Does that answer the question? I feel better for saying it anyhow...? :D

Now I must go back to my baking...
Katey x

Gillian Gigs
01-10-2014, 11:10 AM
what I think I'm trying to say, in answer to the OP, is that none of us totally fit one stereotypical image. We're all different, and perhaps those unequal pressures weigh more heavily on some than others.

Maybe, there in lays one of the problems, to fit in within our society many of us force ourselves into stereotypical behaviors and images. When this gets added to the pressures of life, it causes us to go to the opposite extreme when we dress up. The pendulum swings from one extreme to the other, when what we need is to find a happy middle ground.
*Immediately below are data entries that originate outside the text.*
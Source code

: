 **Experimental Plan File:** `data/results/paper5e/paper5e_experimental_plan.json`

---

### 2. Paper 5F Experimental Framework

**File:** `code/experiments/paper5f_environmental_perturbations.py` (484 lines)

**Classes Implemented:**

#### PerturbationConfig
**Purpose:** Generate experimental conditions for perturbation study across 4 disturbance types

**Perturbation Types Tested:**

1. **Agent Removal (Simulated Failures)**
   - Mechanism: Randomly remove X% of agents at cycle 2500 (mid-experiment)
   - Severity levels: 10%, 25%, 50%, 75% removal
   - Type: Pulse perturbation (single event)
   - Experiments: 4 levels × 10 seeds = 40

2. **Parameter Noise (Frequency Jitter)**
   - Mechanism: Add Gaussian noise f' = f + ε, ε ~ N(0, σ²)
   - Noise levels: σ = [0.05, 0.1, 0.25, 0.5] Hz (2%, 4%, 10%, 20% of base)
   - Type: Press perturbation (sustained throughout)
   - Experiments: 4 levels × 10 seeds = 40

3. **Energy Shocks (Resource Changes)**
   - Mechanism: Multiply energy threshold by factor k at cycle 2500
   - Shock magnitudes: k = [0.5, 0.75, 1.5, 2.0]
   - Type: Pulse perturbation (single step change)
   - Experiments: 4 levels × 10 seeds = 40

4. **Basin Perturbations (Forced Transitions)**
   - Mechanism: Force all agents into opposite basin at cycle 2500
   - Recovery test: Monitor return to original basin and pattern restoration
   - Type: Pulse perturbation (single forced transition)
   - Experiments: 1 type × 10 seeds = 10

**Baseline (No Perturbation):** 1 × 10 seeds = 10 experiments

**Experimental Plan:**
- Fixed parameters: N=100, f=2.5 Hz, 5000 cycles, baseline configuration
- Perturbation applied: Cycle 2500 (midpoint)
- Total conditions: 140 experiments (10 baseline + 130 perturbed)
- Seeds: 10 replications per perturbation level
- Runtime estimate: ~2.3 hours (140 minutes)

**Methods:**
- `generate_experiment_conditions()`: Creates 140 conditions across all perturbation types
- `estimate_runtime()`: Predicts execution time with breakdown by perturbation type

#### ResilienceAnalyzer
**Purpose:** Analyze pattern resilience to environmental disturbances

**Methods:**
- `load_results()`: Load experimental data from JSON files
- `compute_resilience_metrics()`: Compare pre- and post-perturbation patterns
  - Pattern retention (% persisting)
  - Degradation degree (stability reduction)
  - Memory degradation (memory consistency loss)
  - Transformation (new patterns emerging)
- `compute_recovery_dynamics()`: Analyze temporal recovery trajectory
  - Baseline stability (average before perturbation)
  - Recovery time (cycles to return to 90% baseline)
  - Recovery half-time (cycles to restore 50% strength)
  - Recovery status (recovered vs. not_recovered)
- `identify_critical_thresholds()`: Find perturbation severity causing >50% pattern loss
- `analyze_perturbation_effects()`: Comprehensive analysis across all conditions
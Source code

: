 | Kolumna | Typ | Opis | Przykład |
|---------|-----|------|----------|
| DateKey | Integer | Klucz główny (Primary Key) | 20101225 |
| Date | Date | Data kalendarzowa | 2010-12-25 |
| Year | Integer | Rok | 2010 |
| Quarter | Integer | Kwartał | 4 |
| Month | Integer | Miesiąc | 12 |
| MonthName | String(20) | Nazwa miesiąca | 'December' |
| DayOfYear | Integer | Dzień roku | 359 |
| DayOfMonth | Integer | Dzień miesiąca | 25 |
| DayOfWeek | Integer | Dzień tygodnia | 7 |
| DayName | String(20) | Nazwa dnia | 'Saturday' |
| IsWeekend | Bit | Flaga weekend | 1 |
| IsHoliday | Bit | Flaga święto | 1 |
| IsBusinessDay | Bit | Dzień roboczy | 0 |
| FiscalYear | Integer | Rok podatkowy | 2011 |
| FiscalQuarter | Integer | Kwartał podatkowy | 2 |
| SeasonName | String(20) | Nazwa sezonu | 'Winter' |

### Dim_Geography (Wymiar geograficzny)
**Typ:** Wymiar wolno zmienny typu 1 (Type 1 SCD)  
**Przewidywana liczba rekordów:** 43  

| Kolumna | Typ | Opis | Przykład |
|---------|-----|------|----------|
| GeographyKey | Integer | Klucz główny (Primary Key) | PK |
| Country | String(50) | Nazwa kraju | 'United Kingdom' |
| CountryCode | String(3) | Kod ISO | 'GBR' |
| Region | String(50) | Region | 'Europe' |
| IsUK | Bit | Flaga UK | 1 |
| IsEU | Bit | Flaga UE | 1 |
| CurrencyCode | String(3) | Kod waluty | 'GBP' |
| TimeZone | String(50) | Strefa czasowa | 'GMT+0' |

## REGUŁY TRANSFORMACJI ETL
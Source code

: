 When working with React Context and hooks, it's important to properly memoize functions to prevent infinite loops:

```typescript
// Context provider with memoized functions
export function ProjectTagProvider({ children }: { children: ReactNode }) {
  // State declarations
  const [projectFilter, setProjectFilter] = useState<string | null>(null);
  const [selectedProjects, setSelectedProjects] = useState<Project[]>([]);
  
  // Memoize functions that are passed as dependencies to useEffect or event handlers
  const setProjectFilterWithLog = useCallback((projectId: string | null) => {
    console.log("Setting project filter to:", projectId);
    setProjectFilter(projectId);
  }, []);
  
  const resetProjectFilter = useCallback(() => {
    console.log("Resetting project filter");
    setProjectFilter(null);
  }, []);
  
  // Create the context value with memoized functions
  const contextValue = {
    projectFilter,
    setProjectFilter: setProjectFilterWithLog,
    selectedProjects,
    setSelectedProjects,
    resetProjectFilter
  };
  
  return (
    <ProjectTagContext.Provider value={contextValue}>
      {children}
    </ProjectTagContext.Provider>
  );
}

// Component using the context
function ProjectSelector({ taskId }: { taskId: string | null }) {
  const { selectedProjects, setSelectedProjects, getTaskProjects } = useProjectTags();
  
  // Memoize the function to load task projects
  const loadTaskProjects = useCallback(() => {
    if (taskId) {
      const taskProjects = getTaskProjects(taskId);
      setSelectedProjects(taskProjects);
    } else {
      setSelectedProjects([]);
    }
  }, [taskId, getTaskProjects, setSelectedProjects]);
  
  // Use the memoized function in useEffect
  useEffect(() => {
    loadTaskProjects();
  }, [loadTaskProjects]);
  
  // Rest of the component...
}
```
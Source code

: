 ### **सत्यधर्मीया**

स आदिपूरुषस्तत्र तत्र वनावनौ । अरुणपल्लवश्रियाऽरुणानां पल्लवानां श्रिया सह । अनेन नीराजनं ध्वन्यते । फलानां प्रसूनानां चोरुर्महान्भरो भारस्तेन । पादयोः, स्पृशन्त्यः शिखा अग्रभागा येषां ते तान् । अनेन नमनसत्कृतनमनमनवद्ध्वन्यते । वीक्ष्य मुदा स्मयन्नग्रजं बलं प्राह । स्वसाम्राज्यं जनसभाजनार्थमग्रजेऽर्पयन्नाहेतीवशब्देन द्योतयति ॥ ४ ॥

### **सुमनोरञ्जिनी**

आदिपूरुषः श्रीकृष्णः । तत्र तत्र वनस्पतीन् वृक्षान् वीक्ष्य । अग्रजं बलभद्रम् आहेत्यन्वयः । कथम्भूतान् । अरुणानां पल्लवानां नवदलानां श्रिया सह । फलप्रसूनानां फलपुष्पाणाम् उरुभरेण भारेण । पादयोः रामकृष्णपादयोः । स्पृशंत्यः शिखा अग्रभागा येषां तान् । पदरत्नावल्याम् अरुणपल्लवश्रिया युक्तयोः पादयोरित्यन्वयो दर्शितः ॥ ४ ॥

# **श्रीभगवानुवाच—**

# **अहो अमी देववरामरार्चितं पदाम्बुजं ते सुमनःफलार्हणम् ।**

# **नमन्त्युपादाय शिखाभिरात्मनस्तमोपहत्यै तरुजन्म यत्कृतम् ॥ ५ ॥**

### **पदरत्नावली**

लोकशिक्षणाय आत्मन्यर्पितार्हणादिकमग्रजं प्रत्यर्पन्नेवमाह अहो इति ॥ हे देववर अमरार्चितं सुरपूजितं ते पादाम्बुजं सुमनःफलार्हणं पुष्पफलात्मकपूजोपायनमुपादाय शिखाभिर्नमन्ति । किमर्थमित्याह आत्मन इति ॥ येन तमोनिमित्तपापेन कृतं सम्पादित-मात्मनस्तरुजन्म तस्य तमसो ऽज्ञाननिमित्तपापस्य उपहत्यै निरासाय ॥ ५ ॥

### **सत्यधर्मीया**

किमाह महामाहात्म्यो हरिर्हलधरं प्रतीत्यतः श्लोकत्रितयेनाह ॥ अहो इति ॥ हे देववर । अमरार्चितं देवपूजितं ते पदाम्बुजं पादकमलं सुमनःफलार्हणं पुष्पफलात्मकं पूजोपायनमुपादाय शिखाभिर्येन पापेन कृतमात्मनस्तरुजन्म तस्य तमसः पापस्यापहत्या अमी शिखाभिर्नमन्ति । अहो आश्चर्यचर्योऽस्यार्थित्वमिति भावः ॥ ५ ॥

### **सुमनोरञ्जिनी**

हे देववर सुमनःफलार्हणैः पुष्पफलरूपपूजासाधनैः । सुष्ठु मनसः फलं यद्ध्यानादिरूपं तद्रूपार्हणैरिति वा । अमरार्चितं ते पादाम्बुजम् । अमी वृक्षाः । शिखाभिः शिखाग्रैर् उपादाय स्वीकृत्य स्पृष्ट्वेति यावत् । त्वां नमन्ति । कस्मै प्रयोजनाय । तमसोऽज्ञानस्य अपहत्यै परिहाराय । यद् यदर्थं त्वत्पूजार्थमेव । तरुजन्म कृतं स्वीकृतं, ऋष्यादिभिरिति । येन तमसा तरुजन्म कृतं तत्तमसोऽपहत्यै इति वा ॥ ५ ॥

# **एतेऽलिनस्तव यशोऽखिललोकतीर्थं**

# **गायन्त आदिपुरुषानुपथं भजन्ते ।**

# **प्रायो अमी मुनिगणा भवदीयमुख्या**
I'm not saying it is easy, but these massive pendulum swings are not easy on us either, also our families.

Tina_gm
01-10-2014, 11:11 AM
Good save Nicole, and I mean that sincerely. It is a good point about what the OP is bringing up. That there are men who are or are they? tired of being a man. It has so much variance of opinion simply to what a man really even is. CD's and TS's do have something in common. Both are to some degree, or more, more feminine than that of the average guy. It is a femininity that drives a desire to do anything that emulates women. Whether it only applies to dressing and appearance, and only occasionally, it is still there. Part of the way, half the way to where a TS is, but still there. Similar issues still arise. And CD's often do feel trapped (as I have read numerous times here) of expectations they do not fit well. No, they do not want to change their physical gender. But many of them, and I being among the CD crowd in a certain sense often feel trapped, or that we are not a good fit for societies expectations.

My personal experience with this phenemon if you want to call it that is not that I dislike or feel so out of place with being a man or the expectations of being one. It is the lack of inclusion and the expectation that I should not be included in feminine and woman type expectations, including dressing. If there is one thing I do truly dislike about being a man is body hair. I dislike body hair. I am somewhat fortunate that I do not have a lot of it, but more than almost all women have. I shave most of mine off. Society has an expectation that I should not shave it off. (I know its not as taboo as it used to be) but still, why would a 49 year old man who is not seriously involved in athletics shave his legs, shoulders, underarms and hands? I keep the upper chest hair per my wife's request. If the only reason is that I like to be hairless than that is not a "normal thing to do. It is a girly thing to do and yadda yadda. There are plenty of other examples of course, dressing, make up, nail length.... I would like to partake in these things, but to do so puts me out of societies expectations as a guy.